### Directions for this task
Set down the data below from its first line to the line holding "This work has been finished in July 2005.", inclusive; omit all pictures.

### Available records
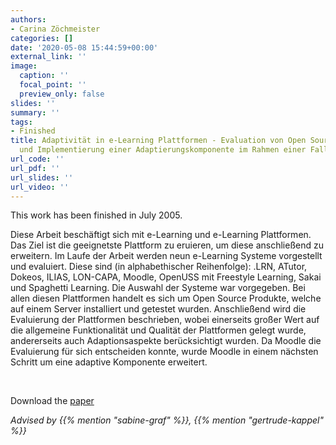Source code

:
 ```yaml
---
authors:
- Carina Zöchmeister
categories: []
date: '2020-05-08 15:44:59+00:00'
external_link: ''
image:
  caption: ''
  focal_point: ''
  preview_only: false
slides: ''
summary: ''
tags:
- Finished
title: Adaptivität in e-Learning Plattformen - Evaluation von Open Source Produkten
  und Implementierung einer Adaptierungskomponente im Rahmen einer Fallstudien
url_code: ''
url_pdf: ''
url_slides: ''
url_video: ''
---
```


This work has been finished in July 2005.

Diese Arbeit beschäftigt sich mit e-Learning und e-Learning Plattformen. Das Ziel ist die geeignetste Plattform zu eruieren, um diese anschließend zu erweitern. Im Laufe der Arbeit werden neun e-Learning Systeme vorgestellt und evaluiert. Diese sind (in alphabethischer Reihenfolge): .LRN, ATutor, Dokeos, ILIAS, LON-CAPA, Moodle, OpenUSS mit Freestyle Learning, Sakai und Spaghetti Learning. Die Auswahl der Systeme war vorgegeben. Bei allen diesen Plattformen handelt es sich um Open Source Produkte, welche auf einem Server installiert und getestet wurden. Anschließend wird die Evaluierung der Plattformen beschrieben, wobei einerseits großer Wert auf die allgemeine Funktionalität und Qualität der Plattformen gelegt wurde, andererseits auch Adaptionsaspekte berücksichtigt wurden. Da Moodle die Evaluierung für sich entscheiden konnte, wurde Moodle in einem nächsten Schritt um eine adaptive Komponente erweitert.

&nbsp;

 Download the [paper](https://www.big.tuwien.ac.at/app/uploads/2016/10/Zöchmeister_paper.pdf)

*Advised by {{% mention "sabine-graf" %}}, {{% mention "gertrude-kappel" %}}*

### Output for this exercise
Source code

:
 ```yaml
---
authors:
- Carina Zöchmeister
categories: []
date: '2020-05-08 15:44:59+00:00'
external_link: ''
image:
  caption: ''
  focal_point: ''
  preview_only: false
slides: ''
summary: ''
tags:
- Finished
title: Adaptivität in e-Learning Plattformen - Evaluation von Open Source Produkten
  und Implementierung einer Adaptierungskomponente im Rahmen einer Fallstudien
url_code: ''
url_pdf: ''
url_slides: ''
url_video: ''
---
```


This work has been finished in July 2005.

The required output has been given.